Abstract
Internet attacks have sharply increased as a result of growing Internet usage, Cloud Services, the Internet of Things, and the number of linked devices. The most dangerous assault that has a proportionate effect on the target system (a website, server, or other resources connected to a network) is a Distributed Denial-of-Service (DDoS).
In a Distributed Denial-of-Service attack, the target system's services are continuously used by numerous systems, which denies the target system's actual use of those services. Excessive requests to the target result in packet flooding, service breakdowns, wear and tear, and other problems. The result could be a slowdown or even a crash of the target system. The end outcome is that the real users are denied service. The process begins with a master computer pestering weaker computers to attach the target.

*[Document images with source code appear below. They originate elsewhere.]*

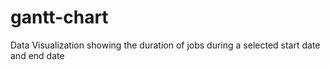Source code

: # gantt-chart
Data Visualization showing the duration of jobs during a selected start date and end date
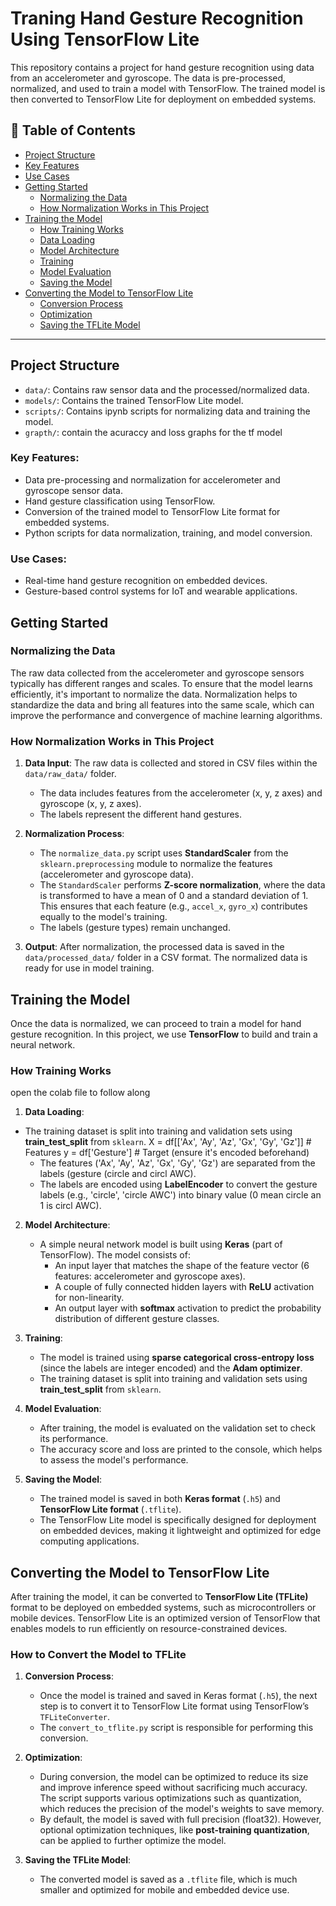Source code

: 
# Traning Hand Gesture Recognition Using TensorFlow Lite

This repository contains a project for hand gesture recognition using data from an accelerometer and gyroscope. The data is pre-processed, normalized, and used to train a model with TensorFlow. The trained model is then converted to TensorFlow Lite for deployment on embedded systems.

## 📑 Table of Contents

- [Project Structure](#project-structure)  
- [Key Features](#key-features)  
- [Use Cases](#use-cases)  
- [Getting Started](#getting-started)  
  - [Normalizing the Data](#normalizing-the-data)  
  - [How Normalization Works in This Project](#how-normalization-works-in-this-project)  
- [Training the Model](#training-the-model)  
  - [How Training Works](#how-training-works)  
  - [Data Loading](#data-loading)  
  - [Model Architecture](#model-architecture)  
  - [Training](#training)  
  - [Model Evaluation](#model-evaluation)  
  - [Saving the Model](#saving-the-model)  
- [Converting the Model to TensorFlow Lite](#converting-the-model-to-tensorflow-lite)  
  - [Conversion Process](#conversion-process)  
  - [Optimization](#optimization)  
  - [Saving the TFLite Model](#saving-the-tflite-model)

---
## Project Structure

- `data/`: Contains raw sensor data and the processed/normalized data.
- `models/`: Contains the trained TensorFlow Lite model.
- `scripts/`: Contains ipynb scripts for normalizing data and training the model.
- `grapth/`: contain the acuraccy and loss graphs for the tf model

### Key Features:
- Data pre-processing and normalization for accelerometer and gyroscope sensor data.
- Hand gesture classification using TensorFlow.
- Conversion of the trained model to TensorFlow Lite format for embedded systems.
- Python scripts for data normalization, training, and model conversion.
  
### Use Cases:
- Real-time hand gesture recognition on embedded devices.
- Gesture-based control systems for IoT and wearable applications.

## Getting Started

### Normalizing the Data

The raw data collected from the accelerometer and gyroscope sensors typically has different ranges and scales. To ensure that the model learns efficiently, it's important to normalize the data. Normalization helps to standardize the data and bring all features into the same scale, which can improve the performance and convergence of machine learning algorithms.
### How Normalization Works in This Project

1. **Data Input**: The raw data is collected and stored in CSV files within the `data/raw_data/` folder.
   - The data includes features from the accelerometer (x, y, z axes) and gyroscope (x, y, z axes).
   - The labels represent the different hand gestures.

2. **Normalization Process**:
   - The `normalize_data.py` script uses **StandardScaler** from the `sklearn.preprocessing` module to normalize the features (accelerometer and gyroscope data). 
   - The `StandardScaler` performs **Z-score normalization**, where the data is transformed to have a mean of 0 and a standard deviation of 1. This ensures that each feature (e.g., `accel_x`, `gyro_x`) contributes equally to the model's training.
   - The labels (gesture types) remain unchanged.

3. **Output**: After normalization, the processed data is saved in the `data/processed_data/` folder in a CSV format. The normalized data is ready for use in model training.


## Training the Model

Once the data is normalized, we can proceed to train a model for hand gesture recognition. In this project, we use **TensorFlow** to build and train a neural network.

### How Training Works
open the colab file to follow along
1. **Data Loading**:
- The training dataset is split into training and validation sets using **train_test_split** from `sklearn`.
X = df[['Ax', 'Ay', 'Az', 'Gx', 'Gy', 'Gz']]  # Features
y = df['Gesture']  # Target (ensure it's encoded beforehand)
   - The features ('Ax', 'Ay', 'Az', 'Gx', 'Gy', 'Gz') are separated from the labels (gesture (circle and circl AWC).
   - The labels are encoded using **LabelEncoder** to convert the gesture labels (e.g., 'circle', 'circle AWC') into binary value (0 mean circle an 1 is circl AWC).

2. **Model Architecture**:
   - A simple neural network model is built using **Keras** (part of TensorFlow). The model consists of:
     - An input layer that matches the shape of the feature vector (6 features: accelerometer and gyroscope axes).
     - A couple of fully connected hidden layers with **ReLU** activation for non-linearity.
     - An output layer with **softmax** activation to predict the probability distribution of different gesture classes.

3. **Training**:
   - The model is trained using **sparse categorical cross-entropy loss** (since the labels are integer encoded) and the **Adam optimizer**.
   - The training dataset is split into training and validation sets using **train_test_split** from `sklearn`.

4. **Model Evaluation**:
   - After training, the model is evaluated on the validation set to check its performance.
   - The accuracy score and loss are printed to the console, which helps to assess the model's performance.

5. **Saving the Model**:
   - The trained model is saved in both **Keras format** (`.h5`) and **TensorFlow Lite format** (`.tflite`).
   - The TensorFlow Lite model is specifically designed for deployment on embedded devices, making it lightweight and optimized for edge computing applications.

## Converting the Model to TensorFlow Lite

After training the model, it can be converted to **TensorFlow Lite (TFLite)** format to be deployed on embedded systems, such as microcontrollers or mobile devices. TensorFlow Lite is an optimized version of TensorFlow that enables models to run efficiently on resource-constrained devices.

### How to Convert the Model to TFLite

1. **Conversion Process**:
   - Once the model is trained and saved in Keras format (`.h5`), the next step is to convert it to TensorFlow Lite format using TensorFlow’s `TFLiteConverter`.
   - The `convert_to_tflite.py` script is responsible for performing this conversion.

2. **Optimization**:
   - During conversion, the model can be optimized to reduce its size and improve inference speed without sacrificing much accuracy. The script supports various optimizations such as quantization, which reduces the precision of the model's weights to save memory.
   - By default, the model is saved with full precision (float32). However, optional optimization techniques, like **post-training quantization**, can be applied to further optimize the model.

3. **Saving the TFLite Model**:
   - The converted model is saved as a `.tflite` file, which is much smaller and optimized for mobile and embedded device use.



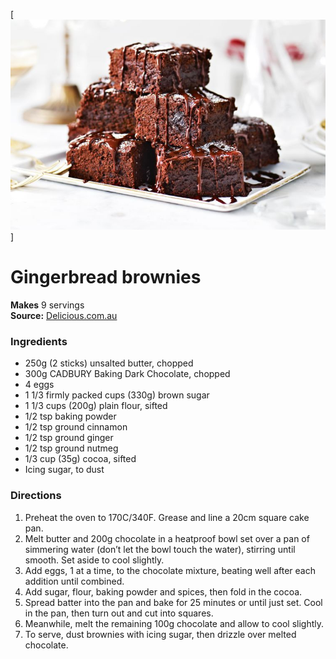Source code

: [![](/images/gingerbread-brownies-14280-1.jpg)]

# Gingerbread brownies

**Makes** 9 servings  
**Source:** [Delicious.com.au](https://www.delicious.com.au/recipes/gingerbread-brownies/736c53d3-b660-4241-9f9d-b4af6e42152a?current_section=recipes)

###  Ingredients

  *  250g (2 sticks) unsalted butter, chopped
  *  300g CADBURY Baking Dark Chocolate, chopped
  *  4 eggs
  *  1 1/3 firmly packed cups (330g) brown sugar
  *  1 1/3 cups (200g) plain flour, sifted
  *  1/2 tsp baking powder
  *  1/2 tsp ground cinnamon
  *  1/2 tsp ground ginger
  *  1/2 tsp ground nutmeg
  *  1/3 cup (35g) cocoa, sifted
  *  Icing sugar, to dust

###  Directions

1. Preheat the oven to 170C/340F. Grease and line a 20cm square cake pan.
2. Melt butter and 200g chocolate in a heatproof bowl set over a pan of simmering water (don’t let the bowl touch the water), stirring until smooth. Set aside to cool slightly.
3. Add eggs, 1 at a time, to the chocolate mixture, beating well after each addition until combined.
4. Add sugar, flour, baking powder and spices, then fold in the cocoa. 
5. Spread batter into the pan and bake for 25 minutes or until just set. Cool in the pan, then turn out and cut into squares.
6. Meanwhile, melt the remaining 100g chocolate and allow to cool slightly.
7. To serve, dust brownies with icing sugar, then drizzle over melted chocolate.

The number of packets, device activity in the network, statistical analysis of the network, and use of network protocol analyzers can all be used to identify DDoS attacks.
In this project, I plan to visualize the data, create a dashboard for better narrative and understanding, and evaluate the performance of several machine learning algorithms for detecting DDoS attacks. I also intend to use the dataset to apply transfer learning. I will show all of my findings using the Tableau dashboard, which will aid in comprehension.
Network administrators can avoid manual traffic inspection and monitoring by using DDoS attack detection. Additionally, traffic can be diverted and filtered, mitigation plans can be made, and internet browsing is made safer by recognizing the hostile network. DDoS attack detection can, in general, assist us in ensuring network security and the security of internet users worldwide.